Search code examples
sas

SAS: How to spot Regex patterns in space separated values and split them into multiple columns


I have a data set that goes like this:

DATA hogwarts;
INFILE DATALINES delimiter="," dsd;
LENGTH Index Wizards $ 255;
INPUT Index Wizards $ Points;
DATALINES;
1,'Harry Potter Ron Weasley',100
2,'Hermione Granger Harry Potter',200
3,'Ron Weasley',300
;
RUN;

In other words it looks like this:

Index Wizards Points
1 Harry Potter Ron Weasley 100
2 Hermione Granger Harry Potter 200
3 Ron Weasley 300

I need to spot regex patterns stored in a wizards data set that looks like this:

Name
Harry Potter
Ron Weasley
Hermione Granger

You can generate it with:

DATA wizards;
INPUT Name $64.;
DATALINES;
Harry Potter
Ron Weasley
Hermione Granger
;
RUN

and output a want data set that looks like this:

Index Wizards Points Wizard1 Wizard2
1 Harry Potter Ron Weasley 100 Harry Potter Ron Weasley
2 Hermione Granger Harry Potter 200 Hermione Granger Harry Potter
3 Ron Weasley 300 Ron Weasley .

The result in Wizard1,Wizard2...WizardN needs to be positional: e.g. at line 2 of hogwarts Hermione Granger pattern appears first in the Wizards column then appears Harry Potter so the value of Wizard1 in want needs to be Hermione Granger.

Also patterns in wizards can be composed of one, two or more than two words, while Wizards is a multival columns in the hogwarts where values are separated by spaces so we cannot count of the fact the number of space between each pattern to be fix.

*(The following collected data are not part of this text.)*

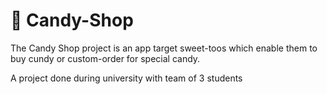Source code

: # 🍭 Candy-Shop

The Candy Shop project is an app target sweet-toos which enable them to buy cundy or custom-order for special candy.

A project done during university with team of 3 students
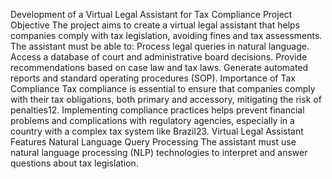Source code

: Development of a Virtual Legal Assistant for Tax Compliance
Project Objective
The project aims to create a virtual legal assistant that helps companies comply with tax legislation, avoiding fines and tax assessments. The assistant must be able to:
Process legal queries in natural language.
Access a database of court and administrative board decisions.
Provide recommendations based on case law and tax laws.
Generate automated reports and standard operating procedures (SOP).
Importance of Tax Compliance
Tax compliance is essential to ensure that companies comply with their tax obligations, both primary and accessory, mitigating the risk of penalties12. Implementing compliance practices helps prevent financial problems and complications with regulatory agencies, especially in a country with a complex tax system like Brazil23.
Virtual Legal Assistant Features
Natural Language Query Processing
The assistant must use natural language processing (NLP) technologies to interpret and answer questions about tax legislation.
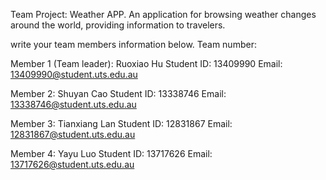 Team Project: Weather APP. An application for browsing weather changes around the world, providing information to travelers.

write your team members information below. Team number:

Member 1 (Team leader): Ruoxiao Hu Student ID: 13409990 Email: 13409990@student.uts.edu.au

Member 2: Shuyan Cao Student ID: 13338746 Email: 13338746@student.uts.edu.au

Member 3: Tianxiang Lan Student ID: 12831867 Email: 12831867@student.uts.edu.au

Member 4: Yayu Luo Student ID: 13717626 Email: 13717626@student.uts.edu.au
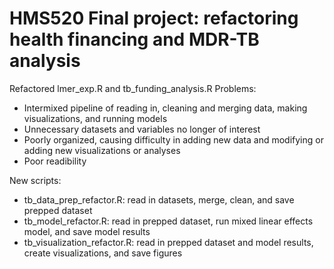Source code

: # HMS520 Final project: refactoring health financing and MDR-TB analysis 

Refactored lmer_exp.R and tb_funding_analysis.R
Problems:
- Intermixed pipeline of reading in, cleaning and merging data, making visualizations, and running models
- Unnecessary datasets and variables no longer of interest
- Poorly organized, causing difficulty in adding new data and modifying or adding new visualizations or analyses
- Poor readibility

New scripts:
- tb_data_prep_refactor.R: read in datasets, merge, clean, and save prepped dataset
- tb_model_refactor.R: read in prepped dataset, run mixed linear effects model, and save model results
- tb_visualization_refactor.R: read in prepped dataset and model results, create visualizations, and save figures
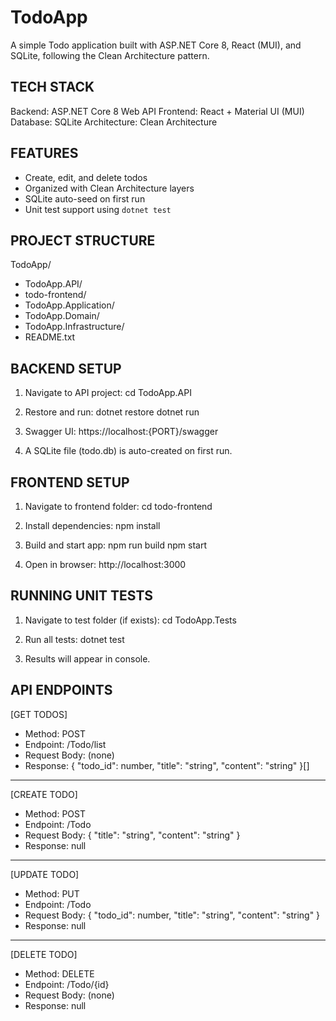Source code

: TodoApp
========
A simple Todo application built with ASP.NET Core 8, React (MUI), and SQLite, following the Clean Architecture pattern.

TECH STACK
-----------
Backend:  ASP.NET Core 8 Web API
Frontend: React + Material UI (MUI)
Database: SQLite
Architecture: Clean Architecture

FEATURES
---------
- Create, edit, and delete todos
- Organized with Clean Architecture layers
- SQLite auto-seed on first run
- Unit test support using `dotnet test`

PROJECT STRUCTURE
-----------------
TodoApp/
- TodoApp.API/
- todo-frontend/
- TodoApp.Application/
- TodoApp.Domain/
- TodoApp.Infrastructure/
- README.txt

BACKEND SETUP
--------------
1. Navigate to API project:
   cd TodoApp.API

2. Restore and run:
   dotnet restore
   dotnet run

3. Swagger UI:
   https://localhost:{PORT}/swagger

4. A SQLite file (todo.db) is auto-created on first run.

FRONTEND SETUP
---------------
1. Navigate to frontend folder:
   cd todo-frontend

2. Install dependencies:
   npm install

3. Build and start app:
   npm run build
   npm start

4. Open in browser:
   http://localhost:3000

RUNNING UNIT TESTS
-------------------
1. Navigate to test folder (if exists):
   cd TodoApp.Tests

2. Run all tests:
   dotnet test

3. Results will appear in console.

API ENDPOINTS
--------------
[GET TODOS]
- Method:  POST
- Endpoint: /Todo/list
- Request Body: (none)
- Response: {
  "todo_id": number,
  "title": "string",
  "content": "string"
}[]

--------------------------------------

[CREATE TODO]
- Method:  POST
- Endpoint: /Todo
- Request Body:
{
  "title": "string",
  "content": "string"
}
- Response: null

--------------------------------------

[UPDATE TODO]
- Method:  PUT
- Endpoint: /Todo
- Request Body:
{
  "todo_id": number,
  "title": "string",
  "content": "string"
}
- Response: null

--------------------------------------

[DELETE TODO]
- Method:  DELETE
- Endpoint: /Todo/{id}
- Request Body: (none)
- Response: null
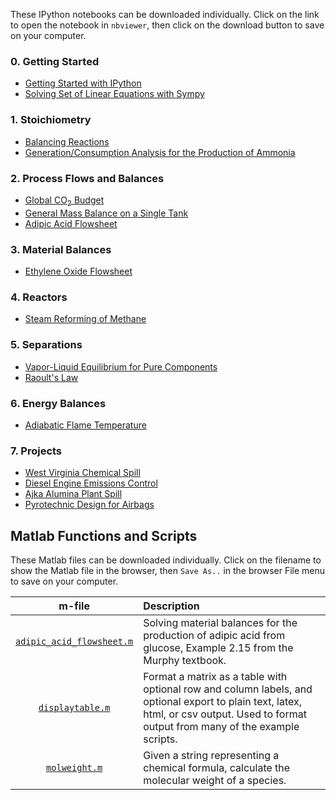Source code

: <script type="text/javascript" src="http://cdn.mathjax.org/mathjax/latest/MathJax.js?config=default"></script>

These IPython notebooks can be downloaded individually. Click on the link to open the notebook in `nbviewer`, then click on the download button to save on your computer.

### 0. Getting Started ###
* [Getting Started with IPython](http://nbviewer.ipython.org/github/jckantor/CBE20255/blob/master/notebooks/Getting%20Started%20with%20IPython.ipynb)
* [Solving Set of Linear Equations with Sympy](http://nbviewer.ipython.org/github/jckantor/CBE20255/blob/master/notebooks/Solving%20Set%20of%20Linear%20Equations%20with%20Sympy.ipynb)


### 1. Stoichiometry ###
* [Balancing Reactions](http://nbviewer.ipython.org/github/jckantor/CBE20255/blob/master/notebooks/Balancing%20Reactions.ipynb)
* [Generation/Consumption Analysis for the Production of Ammonia](http://nbviewer.ipython.org/github/jckantor/CBE20255/blob/master/notebooks/Generation%20Consumption%20Analysis%20for%20Ammonia.ipynb)

### 2. Process Flows and Balances ###
* [Global CO<sub>2</sub> Budget](http://nbviewer.ipython.org/github/jckantor/CBE20255/blob/master/notebooks/Global%20CO2%20Budget.ipynb)
* [General Mass Balance on a Single Tank](http://nbviewer.ipython.org/github/jckantor/CBE20255/blob/master/notebooks/General%20Mass%20Balance%20on%20a%20Single%20Tank.ipynb)
* [Adipic Acid Flowsheet](http://nbviewer.ipython.org/github/jckantor/CBE20255/blob/master/notebooks/Adipic%20Acid%20Flowsheet.ipynb)

### 3. Material Balances ###

* [Ethylene Oxide Flowsheet](http://nbviewer.ipython.org/github/jckantor/CBE20255/blob/master/notebooks/Ethylene%20Oxide%20Flowsheet.ipynb)

### 4. Reactors ###
* [Steam Reforming of Methane](http://nbviewer.ipython.org/github/jckantor/CBE20255/blob/master/notebooks/Steam%20Reforming%20of%20Methane.ipynb)

### 5. Separations ###
* [Vapor-Liquid Equilibrium for Pure Components](http://nbviewer.ipython.org/github/jckantor/CBE20255/blob/master/notebooks/Vapor-Liquid%20Equilibrium%20for%20a%20Pure%20Component.ipynb)
* [Raoult's Law](http://nbviewer.ipython.org/github/jckantor/CBE20255/blob/master/notebooks/Raoult's%20Law.ipynb)

### 6. Energy Balances ###
* [Adiabatic Flame Temperature](http://nbviewer.ipython.org/github/jckantor/CBE20255/blob/master/notebooks/Adiabatic%20Flame%20Temperature.ipynb)

### 7. Projects ###
* [West Virginia Chemical Spill](http://nbviewer.ipython.org/github/jckantor/CBE20255/blob/master/notebooks/West%20Virginia%20Chemical%20Spill.ipynb)
* [Diesel Engine Emissions Control](http://nbviewer.ipython.org/github/jckantor/CBE20255/blob/master/notebooks/Diesel%20Engine%20Emissions%20Control.ipynb)
*  [Ajka Alumina Plant Spill](http://nbviewer.ipython.org/github/jckantor/CBE20255/blob/master/notebooks/Ajka%20Alumina%20Plant%20Spill.ipynb)
*  [Pyrotechnic Design for Airbags](http://nbviewer.ipython.org/github/jckantor/CBE20255/blob/master/notebooks/Pyrotechnic%20Design%20for%20Airbags.ipynb)

## Matlab Functions and Scripts ##
These Matlab files can be downloaded individually. Click on the filename to show the Matlab file in the browser, then `Save As..` in the browser File menu to save on your computer.

| m-file| Description |
| :---: | :--- |  
| [`adipic_acid_flowsheet.m`](https://raw.github.com/jckantor/CBE20255/master/matlab/adipic_acid_flowsheet.m) | Solving material balances for the production of adipic acid from glucose, Example 2.15 from the Murphy textbook. | 
| [`displaytable.m`](https://raw.github.com/jckantor/CBE20255/master/matlab/displaytable.m) | Format a matrix as a table with optional row and column labels, and optional export to plain text, latex, html, or csv output. Used to format output from many of the example scripts.|  
| [`molweight.m`](https://raw.github.com/jckantor/CBE20255/master/matlab/molweight.m) | Given a string representing a chemical formula, calculate the molecular weight of a species.|  



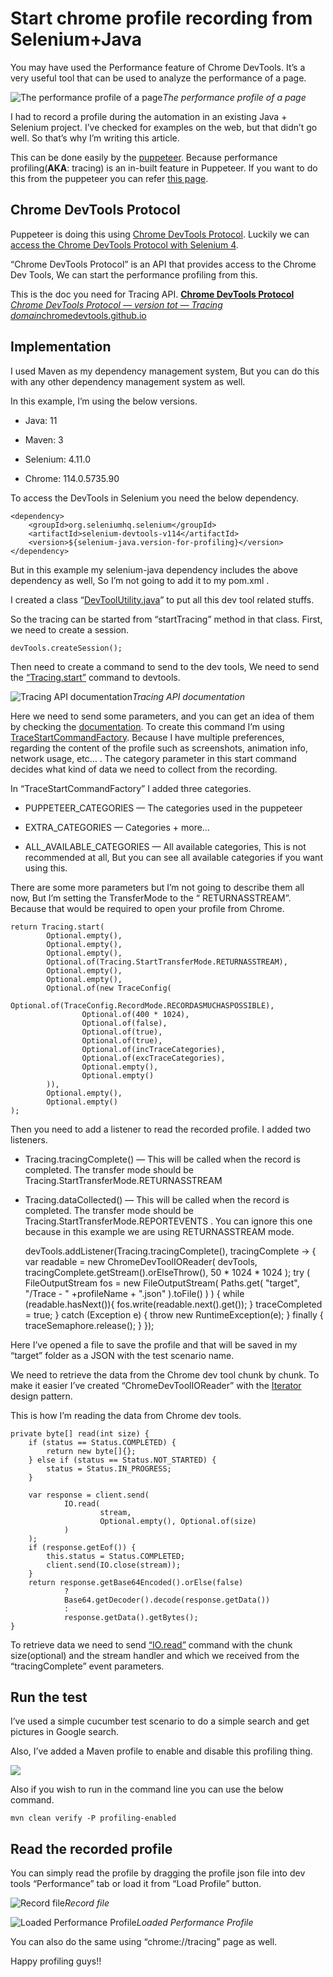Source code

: 
# Start chrome profile recording from Selenium+Java

You may have used the Performance feature of Chrome DevTools. It’s a very useful tool that can be used to analyze the performance of a page.

![The performance profile of a page](https://cdn-images-1.medium.com/max/3718/1*d9aBzusEPRjI4tZO3oZmzg.png)*The performance profile of a page*

I had to record a profile during the automation in an existing Java + Selenium project. I’ve checked for examples on the web, but that didn’t go well. So that’s why I’m writing this article.

This can be done easily by the [puppeteer](https://pptr.dev/). Because performance profiling(**AKA**: tracing) is an in-built feature in Puppeteer. If you want to do this from the puppeteer you can refer [this page](https://testinproduction.wordpress.com/2017/10/10/puppeteer-using-the-trace-feature/).

## Chrome DevTools Protocol

Puppeteer is doing this using [Chrome DevTools Protocol](https://chromedevtools.github.io/devtools-protocol/). Luckily we can [access the Chrome DevTools Protocol with Selenium 4](https://applitools.com/blog/selenium-4-chrome-devtools/).

“Chrome DevTools Protocol” is an API that provides access to the Chrome Dev Tools, We can start the performance profiling from this.

This is the doc you need for Tracing API.
[**Chrome DevTools Protocol**
*Chrome DevTools Protocol — version tot — Tracing domain*chromedevtools.github.io](https://chromedevtools.github.io/devtools-protocol/tot/Tracing/)

## Implementation

I used Maven as my dependency management system, But you can do this with any other dependency management system as well.

In this example, I’m using the below versions.

* Java: 11

* Maven: 3

* Selenium: 4.11.0

* Chrome: 114.0.5735.90

To access the DevTools in Selenium you need the below dependency.

    <dependency>
        <groupId>org.seleniumhq.selenium</groupId>
        <artifactId>selenium-devtools-v114</artifactId>
        <version>${selenium-java.version-for-profiling}</version>
    </dependency>

But in this example my selenium-java dependency includes the above dependency as well, So I’m not going to add it to my pom.xml .

I created a class “[DevToolUtility.java](https://github.com/zchandikaz/CodeExamples/blob/main/selenium-chrome-profiling-example/src/test/java/org/example/utility/DevToolUtility.java)” to put all this dev tool related stuffs.

So the tracing can be started from “startTracing” method in that class. First, we need to create a session.

    devTools.createSession();

Then need to create a command to send to the dev tools, We need to send the [“Tracing.start”](https://chromedevtools.github.io/devtools-protocol/tot/Tracing/#method-start) command to devtools.

![Tracing API documentation](https://cdn-images-1.medium.com/max/2000/1*sTeGbPLlQEEFFgq891X0bQ.png)*Tracing API documentation*

Here we need to send some parameters, and you can get an idea of them by checking the [documentation](https://chromedevtools.github.io/devtools-protocol/tot/Tracing/). To create this command I’m using [TraceStartCommandFactory](https://github.com/zchandikaz/CodeExamples/blob/main/selenium-chrome-profiling-example/src/test/java/org/example/utility/DevToolUtility.java#L35-L170). Because I have multiple preferences, regarding the content of the profile such as screenshots, animation info, network usage, etc… . The category parameter in this start command decides what kind of data we need to collect from the recording.

In “TraceStartCommandFactory” I added three categories.

* PUPPETEER_CATEGORIES — The categories used in the puppeteer

* EXTRA_CATEGORIES — Categories + more…

* ALL_AVAILABLE_CATEGORIES — All available categories, This is not recommended at all, But you can see all available categories if you want using this.

There are some more parameters but I’m not going to describe them all now, But I’m setting the TransferMode to the “ RETURNASSTREAM”. Because that would be required to open your profile from Chrome.

    return Tracing.start(
            Optional.empty(),
            Optional.empty(),
            Optional.empty(),
            Optional.of(Tracing.StartTransferMode.RETURNASSTREAM),
            Optional.empty(),
            Optional.empty(),
            Optional.of(new TraceConfig(
                    Optional.of(TraceConfig.RecordMode.RECORDASMUCHASPOSSIBLE), 
                    Optional.of(400 * 1024),
                    Optional.of(false),
                    Optional.of(true),
                    Optional.of(true),
                    Optional.of(incTraceCategories),
                    Optional.of(excTraceCategories),
                    Optional.empty(),
                    Optional.empty()
            )),
            Optional.empty(),
            Optional.empty()
    );

Then you need to add a listener to read the recorded profile. I added two listeners.

* Tracing.tracingComplete() — This will be called when the record is completed. The transfer mode should be Tracing.StartTransferMode.RETURNASSTREAM

* Tracing.dataCollected() — This will be called when the record is completed. The transfer mode should be Tracing.StartTransferMode.REPORTEVENTS . You can ignore this one because in this example we are using RETURNASSTREAM mode.

    devTools.addListener(Tracing.tracingComplete(), tracingComplete -> {
        var readable = new ChromeDevToolIOReader(
                devTools,
                tracingComplete.getStream().orElseThrow(),
                50 * 1024 * 1024
        );
        try (
                FileOutputStream fos = new FileOutputStream(
                        Paths.get(
                                "target", 
                                "/Trace - " +profileName + ".json"
                        ).toFile()
                )
        ) {
            while (readable.hasNext()){
                fos.write(readable.next().get());
            }
            traceCompleted = true;
        } catch (Exception e) {
            throw new RuntimeException(e);
        } finally {
            traceSemaphore.release();
        }
    });

Here I’ve opened a file to save the profile and that will be saved in my “target” folder as a JSON with the test scenario name.

We need to retrieve the data from the Chrome dev tool chunk by chunk. To make it easier I’ve created “ChromeDevToolIOReader” with the [Iterator](https://www.digitalocean.com/community/tutorials/iterator-design-pattern-java) design pattern.

This is how I’m reading the data from Chrome dev tools.

    private byte[] read(int size) {
        if (status == Status.COMPLETED) {
            return new byte[]{};
        } else if (status == Status.NOT_STARTED) {
            status = Status.IN_PROGRESS;
        }
    
        var response = client.send(
                IO.read(
                        stream,
                        Optional.empty(), Optional.of(size)
                )
        );
        if (response.getEof()) {
            this.status = Status.COMPLETED;
            client.send(IO.close(stream));
        }
        return response.getBase64Encoded().orElse(false)
                ?
                Base64.getDecoder().decode(response.getData())
                :
                response.getData().getBytes();
    }

To retrieve data we need to send [“IO.read”](https://chromedevtools.github.io/devtools-protocol/tot/IO/#method-read) command with the chunk size(optional) and the stream handler and which we received from the “tracingComplete” event parameters.

## Run the test

I’ve used a simple cucumber test scenario to do a simple search and get pictures in Google search.

Also, I’ve added a Maven profile to enable and disable this profiling thing.

![](https://cdn-images-1.medium.com/max/2000/1*lWjYBU1hAzskokZ1aRkvfA.png)

Also if you wish to run in the command line you can use the below command.

    mvn clean verify -P profiling-enabled

## Read the recorded profile

You can simply read the profile by dragging the profile json file into dev tools “Performance” tab or load it from “Load Profile” button.

![Record file](https://cdn-images-1.medium.com/max/2000/1*jBbvbo6LRYspiHvh7609Ng.png)*Record file*

![Loaded Performance Profile](https://cdn-images-1.medium.com/max/2326/1*gFT4TEp6HpgfoXusceqHDg.png)*Loaded Performance Profile*

You can also do the same using “chrome://tracing” page as well.

Happy profiling guys!!
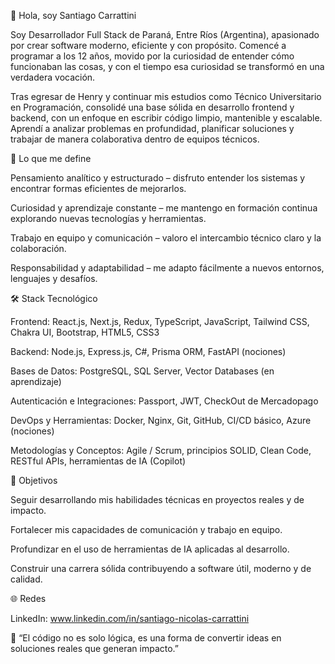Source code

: 👋 Hola, soy Santiago Carrattini

Soy Desarrollador Full Stack de Paraná, Entre Ríos (Argentina), apasionado por crear software moderno, eficiente y con propósito. Comencé a programar a los 12 años, movido por la curiosidad de entender cómo funcionaban las cosas, y con el tiempo esa curiosidad se transformó en una verdadera vocación.

Tras egresar de Henry y continuar mis estudios como Técnico Universitario en Programación, consolidé una base sólida en desarrollo frontend y backend, con un enfoque en escribir código limpio, mantenible y escalable. Aprendí a analizar problemas en profundidad, planificar soluciones y trabajar de manera colaborativa dentro de equipos técnicos.

🧠 Lo que me define

Pensamiento analítico y estructurado – disfruto entender los sistemas y encontrar formas eficientes de mejorarlos.

Curiosidad y aprendizaje constante – me mantengo en formación continua explorando nuevas tecnologías y herramientas.

Trabajo en equipo y comunicación – valoro el intercambio técnico claro y la colaboración.

Responsabilidad y adaptabilidad – me adapto fácilmente a nuevos entornos, lenguajes y desafíos.

🛠️ Stack Tecnológico

Frontend:
React.js, Next.js, Redux, TypeScript, JavaScript, Tailwind CSS, Chakra UI, Bootstrap, HTML5, CSS3

Backend:
Node.js, Express.js, C#, Prisma ORM, FastAPI (nociones)

Bases de Datos:
PostgreSQL, SQL Server, Vector Databases (en aprendizaje)

Autenticación e Integraciones:
Passport, JWT, CheckOut de Mercadopago

DevOps y Herramientas:
Docker, Nginx, Git, GitHub, CI/CD básico, Azure (nociones)

Metodologías y Conceptos:
Agile / Scrum, principios SOLID, Clean Code, RESTful APIs, herramientas de IA (Copilot)

🎯 Objetivos

Seguir desarrollando mis habilidades técnicas en proyectos reales y de impacto.

Fortalecer mis capacidades de comunicación y trabajo en equipo.

Profundizar en el uso de herramientas de IA aplicadas al desarrollo.

Construir una carrera sólida contribuyendo a software útil, moderno y de calidad.

🌐 Redes

LinkedIn: www.linkedin.com/in/santiago-nicolas-carrattini

💬 “El código no es solo lógica, es una forma de convertir ideas en soluciones reales que generan impacto.”

<!--
**carra97/carra97** is a ✨ _special_ ✨ repository because its `README.md` (this file) appears on your GitHub profile.

Here are some ideas to get you started:

- 🔭 I’m currently working on ...
- 🌱 I’m currently learning ...
- 👯 I’m looking to collaborate on ...
- 🤔 I’m looking for help with ...
- 💬 Ask me about ...
- 📫 How to reach me: ...
- 😄 Pronouns: ...
- ⚡ Fun fact: ...
-->
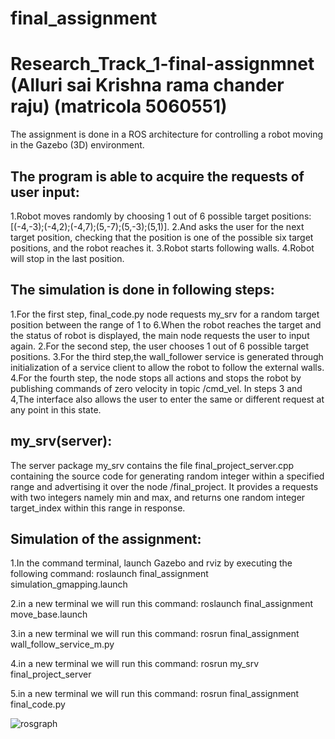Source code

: # final_assignment

# Research_Track_1-final-assignmnet (Alluri sai Krishna rama chander raju) (matricola 5060551)

The assignment is done in a ROS architecture for controlling a robot moving in the Gazebo (3D) environment.

## The program is able to acquire the requests of user input:

1.Robot moves randomly by choosing 1 out of 6 possible target positions: [(-4,-3);(-4,2);(-4,7);(5,-7);(5,-3);(5,1)].
2.And asks the user for the next target position, checking that the position is one of the possible six target positions, and the robot reaches it.
3.Robot starts following walls.
4.Robot will stop in the last position.


## The simulation is done in following steps:

1.For the first step, final_code.py node requests my_srv for a random target position between the range of 1 to 6.When the robot reaches the target and the status of robot is displayed, the main node requests the user to input again.
2.For the second step, the user chooses 1 out of 6 possible target positions.
3.For the third step,the wall_follower service is generated through initialization of a service client to allow the robot to follow the external walls.
4.For the fourth step, the node stops all actions and stops the robot by publishing commands of zero velocity in topic /cmd_vel.
In steps 3 and 4,The interface also allows the user to enter the same or different request at any point in this state.

## my_srv(server):

The server package my_srv contains the file final_project_server.cpp containing the source code for generating random integer within a specified range and advertising it over the node /final_project. It provides a requests with two integers namely min and max, and returns one random integer target_index within this range in response.


## Simulation of the assignment:

1.In the command terminal, launch Gazebo and rviz by executing the following command:
roslaunch final_assignment simulation_gmapping.launch

2.in a new terminal we will run this command:
roslaunch final_assignment move_base.launch

3.in a new terminal we will run this command:
rosrun final_assignment wall_follow_service_m.py

4.in a new terminal we will run this command:
rosrun my_srv final_project_server

5.in a new terminal we will run this command:
rosrun final_assignment final_code.py





![rosgraph](https://user-images.githubusercontent.com/74990153/116295310-3b338880-a799-11eb-9415-18f72fefa246.png)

Plus the number of Wizard1-WizardN columns is not predetermined.

Does someone have a clue?

Many thanks in advance,


Solution

  • You can use regular expressions to detect names on a word boundary in the wizards list. The PRXMATCH function will return the position in the list where a match is made, and that position is used to sort a table of all matches. Finally, TRANSPOSE can pivot your table of matches into the 'across' structure you want.

    Example:

    The data crossing is an outer join, which means every row of hogwarts has some comparison to every row of wizards. In the example the wizards are stored in a temporary array, as are the corresponding regular expression used to test for asserting a positive match.

    DATA hogwarts;
    INFILE DATALINES delimiter="," dsd;
    LENGTH Index 8 Wizards $ 255;
    INPUT Index Wizards $ Points;
    DATALINES;
    1,'Harry Potter Ron Weasley',100
    2,'Hermione Granger Harry Potter',200
    3,'Ron Weasley',300
    ;
    DATA wizards;
    INPUT Name $64.;
    DATALINES;
    Harry Potter
    Ron Weasley
    Hermione Granger
    ;
    
    proc sql;
      select count(name) into :name_count from wizards ;
    data found ;
      array wzname [&name_count] $64 _temporary_ ;
      array rx [&name_count] _temporary_ ;
    
      if 0 then set hogwarts; /* prep PDV */
    
      if _n_ = 1 then do _n_ = 1 by 1 until (end_wizards);
        set wizards end=end_wizards ;
        wzname [_n_] = name ;
        rx[_n_] = prxparse('m/\b'||trim(name)||'\b/i') ;
      end ;
      
      set hogwarts ;
    
      do _n_ = 1 to dim(rx) ;
        pos = prxmatch (rx[_n_],wizards) ;
        if pos then do ;
          name = wzname[_n_] ;
          output ;
        end ;
      end ;
    run ;
    proc sort data=found ;
      by index pos ;
    run ;
    proc transpose data=found out=want(drop=_name_) prefix=wizard;
      by index wizards points ;
      var name ;
    run ;
    

    enter image description here